Domestic Violence Awareness Month
Did you know October is Domestic Violence Awareness Month (DVAM)?
How did DVAM come about? Domestic Violence Awareness Month stemmed from the “Day of Unity” held in October 1981 by the National Coalition Against Domestic Violence (NCADV). In 1989, Congress passed Public Law 101-112, officially designating October as National Domestic Violence Awareness Month. Legislation continues to pass this law each year in support of DVAM. Moreover, Oct. 1 to Oct. 7 is National Mental Illness Awareness Week, and on Oct. 10 it is World Mental Health Day. October is an important month for us where we continue to celebrate and help those who are with us and commemorate those who are gone due to domestic violence. We also spread awareness.
What can awareness do?
Spreading awareness can prevent further abuse from happening. Since most abuse is private, people may feel there's not much they can do to help. It's not true. Awareness can alert victims on who they can turn to for help and let the public know how they could assist those who are suffering from domestic violence.
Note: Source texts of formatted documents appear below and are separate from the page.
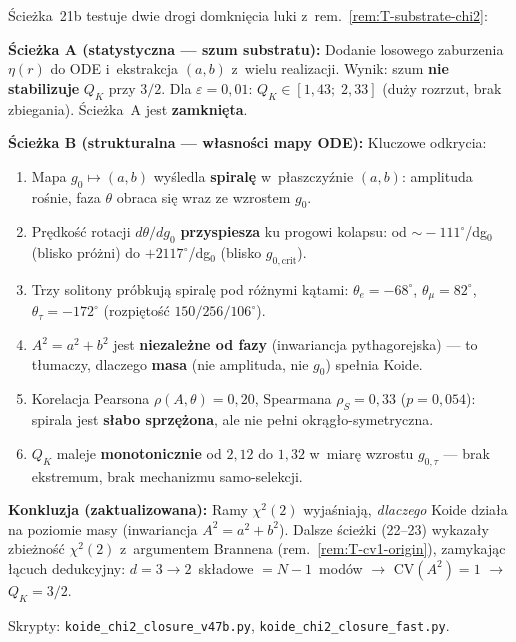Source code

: \begin{remark}%
\label{rem:T-chi2-closure}
\'Scie\.zka~21b testuje dwie drogi domkni\k{e}cia luki
z~rem.~\ref{rem:T-substrate-chi2}:

\medskip\noindent
\textbf{\'Scie\.zka A (statystyczna --- szum substratu):}
Dodanie losowego zaburzenia $\eta(r)$ do ODE
i~ekstrakcja $(a,b)$ z~wielu realizacji.
Wynik: szum \textbf{nie stabilizuje} $Q_K$ przy $3/2$.
Dla $\varepsilon = 0{,}01$: $Q_K \in [1{,}43;\; 2{,}33]$
(du\.zy rozrzut, brak zbiegania).
\'Scie\.zka~A jest \textbf{zamkni\k{e}ta}.

\medskip\noindent
\textbf{\'Scie\.zka B (strukturalna --- w\l{}asno\'sci mapy ODE):}
Kluczowe odkrycia:
\begin{enumerate}[nosep]
  \item Mapa $g_0 \mapsto (a, b)$ wy\'sledla \textbf{spiral\k{e}}
    w~p\l{}aszczy\'znie $(a,b)$: amplituda ro\'snie,
    faza $\theta$ obraca si\k{e} wraz ze wzrostem $g_0$.
  \item Pr\k{e}dko\'s\'c rotacji $d\theta/dg_0$
    \textbf{przyspiesza} ku progowi kolapsu:
    od $\sim\!-111^\circ$/dg$_0$ (blisko pr\'o\.zni)
    do $+2117^\circ$/dg$_0$ (blisko $g_{0,\mathrm{crit}}$).
  \item Trzy solitony pr\'obkuj\k{a} spiral\k{e} pod
    r\'o\.znymi k\k{a}tami:
    $\theta_e = -68^\circ$, $\theta_\mu = 82^\circ$,
    $\theta_\tau = -172^\circ$ (rozpi\k{e}to\'s\'c $150/256/106^\circ$).
  \item $A^2 = a^2 + b^2$ jest \textbf{niezale\.zne od fazy}
    (inwariancja pythagorejska) --- to t\l{}umaczy,
    dlaczego \textbf{masa} (nie amplituda, nie $g_0$)
    spe\l{}nia Koide.
  \item Korelacja Pearsona $\rho(A,\theta) = 0{,}20$,
    Spearmana $\rho_S = 0{,}33$ ($p = 0{,}054$):
    spirala jest \textbf{s\l{}abo sprz\k{e}\.zona}, ale
    nie pe\l{}ni okr\k{a}g\l{}o-symetryczna.
  \item $Q_K$ maleje \textbf{monotonicznie} od $2{,}12$ do $1{,}32$
    w~miar\k{e} wzrostu $g_{0,\tau}$
    --- brak ekstremum, brak mechanizmu samo-selekcji.
\end{enumerate}

\medskip\noindent
\textbf{Konkluzja (zaktualizowana):}
Ramy $\chi^2(2)$ wyja\'sniaj\k{a}, \emph{dlaczego}
Koide dzia\l{}a na poziomie masy
(inwariancja $A^2 = a^2 + b^2$).
Dalsze \'scie\.zki (22--23) wykaza\l{}y zbie\.zno\'s\'c
$\chi^2(2)$ z~argumentem Brannena (rem.~\ref{rem:T-cv1-origin}),
zamykaj\k{a}c \l{}\k{a}cuch dedukcyjny:
$d = 3 \to 2$~sk\l{}adowe $= N{-}1$~mod\'ow $\to$
$\mathrm{CV}(A^2) = 1$ $\to$ $Q_K = 3/2$.

Skrypty: \texttt{koide\_chi2\_closure\_v47b.py},
\texttt{koide\_chi2\_closure\_fast.py}.
\end{remark}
Here's what YOU can do to prevent violence:
Be a voice. Speak up for those who can't speak for themselves.
Promote women's independence and gender equality.
Encourage your employer to hire more women and stress the importance of raises.
Advocate that women receive Equal Pay for Equal Work.
Inform men that we need them to be part of our movement.
Challenge the condoning of violence against women.
Do not support or normalize violence of any sort.
Do not partake in victim-blaming (i.e., What was she wearing? Was she drunk?).
Do not accept gender roles nor support stereotypes.
Do not tell little girls, "He hits you because he likes you."
Teach children how to treat each other respectfully and equally.
Sexist jokes and behaviors are no laughing matter.
Create a safe, equal, and inclusive culture at home, work, school, and social events.
Start with you: Look at your own perceptions of women, men, sexual preferences, other races and religions.
If a friend or relative lets you know she’s in a violent relationship, listen to her. Believe her. Support her.
If a victim confides in you, do not say, "Why don't you just leave?" Refrain from name-calling.
Ask local, federal, and state officials to enforce policies and laws that help prevent violence.
Tell your friends, family, and peers about the importance of healthy relationships.
Volunteer at a domestic violence agency and help disseminate flyers that contain resources for domestic violence victims.
Encourage schools, educators, religious groups and/or staff at your job on recognizing women who are being abused for an intervention.